:: ENTRIES SHOWN ::
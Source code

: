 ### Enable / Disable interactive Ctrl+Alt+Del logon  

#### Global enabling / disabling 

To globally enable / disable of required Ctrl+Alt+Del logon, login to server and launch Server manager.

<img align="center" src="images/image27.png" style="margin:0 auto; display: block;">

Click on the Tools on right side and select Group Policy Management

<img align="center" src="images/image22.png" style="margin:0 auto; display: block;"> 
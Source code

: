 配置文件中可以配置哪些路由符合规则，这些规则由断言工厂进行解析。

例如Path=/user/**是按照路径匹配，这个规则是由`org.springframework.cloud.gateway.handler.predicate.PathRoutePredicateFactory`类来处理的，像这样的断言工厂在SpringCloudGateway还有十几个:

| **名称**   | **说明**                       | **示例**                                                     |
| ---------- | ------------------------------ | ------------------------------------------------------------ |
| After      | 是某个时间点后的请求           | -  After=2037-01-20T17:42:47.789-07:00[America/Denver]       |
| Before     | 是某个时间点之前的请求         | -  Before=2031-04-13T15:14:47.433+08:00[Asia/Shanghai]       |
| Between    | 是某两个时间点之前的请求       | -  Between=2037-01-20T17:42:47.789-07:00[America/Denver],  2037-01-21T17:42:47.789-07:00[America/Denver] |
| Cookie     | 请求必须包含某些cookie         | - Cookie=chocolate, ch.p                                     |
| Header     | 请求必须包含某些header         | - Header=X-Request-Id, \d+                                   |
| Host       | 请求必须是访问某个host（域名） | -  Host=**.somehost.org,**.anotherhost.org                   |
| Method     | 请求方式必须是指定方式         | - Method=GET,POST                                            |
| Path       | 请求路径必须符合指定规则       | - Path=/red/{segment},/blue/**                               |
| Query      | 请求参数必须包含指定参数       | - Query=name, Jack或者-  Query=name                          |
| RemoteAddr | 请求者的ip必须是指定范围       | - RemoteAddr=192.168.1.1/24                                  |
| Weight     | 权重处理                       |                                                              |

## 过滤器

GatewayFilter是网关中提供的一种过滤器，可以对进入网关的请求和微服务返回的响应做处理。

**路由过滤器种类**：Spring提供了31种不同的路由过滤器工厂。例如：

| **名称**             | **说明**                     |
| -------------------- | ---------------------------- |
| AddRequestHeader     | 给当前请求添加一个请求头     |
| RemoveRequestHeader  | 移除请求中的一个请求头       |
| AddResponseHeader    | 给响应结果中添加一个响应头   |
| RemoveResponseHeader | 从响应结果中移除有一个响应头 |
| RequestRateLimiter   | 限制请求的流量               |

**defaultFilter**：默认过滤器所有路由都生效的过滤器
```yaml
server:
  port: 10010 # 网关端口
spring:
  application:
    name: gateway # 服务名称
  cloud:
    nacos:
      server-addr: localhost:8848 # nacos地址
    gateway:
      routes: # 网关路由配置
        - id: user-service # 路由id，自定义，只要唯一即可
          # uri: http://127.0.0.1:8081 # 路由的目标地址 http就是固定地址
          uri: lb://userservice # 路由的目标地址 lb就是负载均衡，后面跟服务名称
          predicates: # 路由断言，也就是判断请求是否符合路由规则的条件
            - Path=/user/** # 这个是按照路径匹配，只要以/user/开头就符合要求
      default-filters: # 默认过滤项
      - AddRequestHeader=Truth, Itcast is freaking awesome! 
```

:: EXERCISE PROMPT ::
Look above for the line holding "interactive Ctrl+Alt+Del logon". Print it and every line after it, exactly, through the line holding "RemoteAddr | 请求者的ip必须是指定范围".

:: EXERCISE RESULT ::
: ### Enable / Disable interactive Ctrl+Alt+Del logon  

#### Global enabling / disabling 

To globally enable / disable of required Ctrl+Alt+Del logon, login to server and launch Server manager.

<img align="center" src="images/image27.png" style="margin:0 auto; display: block;">

Click on the Tools on right side and select Group Policy Management

<img align="center" src="images/image22.png" style="margin:0 auto; display: block;"> 
Source code

: 配置文件中可以配置哪些路由符合规则，这些规则由断言工厂进行解析。

例如Path=/user/**是按照路径匹配，这个规则是由`org.springframework.cloud.gateway.handler.predicate.PathRoutePredicateFactory`类来处理的，像这样的断言工厂在SpringCloudGateway还有十几个:

| **名称**   | **说明**                       | **示例**                                                     |
| ---------- | ------------------------------ | ------------------------------------------------------------ |
| After      | 是某个时间点后的请求           | -  After=2037-01-20T17:42:47.789-07:00[America/Denver]       |
| Before     | 是某个时间点之前的请求         | -  Before=2031-04-13T15:14:47.433+08:00[Asia/Shanghai]       |
| Between    | 是某两个时间点之前的请求       | -  Between=2037-01-20T17:42:47.789-07:00[America/Denver],  2037-01-21T17:42:47.789-07:00[America/Denver] |
| Cookie     | 请求必须包含某些cookie         | - Cookie=chocolate, ch.p                                     |
| Header     | 请求必须包含某些header         | - Header=X-Request-Id, \d+                                   |
| Host       | 请求必须是访问某个host（域名） | -  Host=**.somehost.org,**.anotherhost.org                   |
| Method     | 请求方式必须是指定方式         | - Method=GET,POST                                            |
| Path       | 请求路径必须符合指定规则       | - Path=/red/{segment},/blue/**                               |
| Query      | 请求参数必须包含指定参数       | - Query=name, Jack或者-  Query=name                          |
| RemoteAddr | 请求者的ip必须是指定范围       | - RemoteAddr=192.168.1.1/24                                  |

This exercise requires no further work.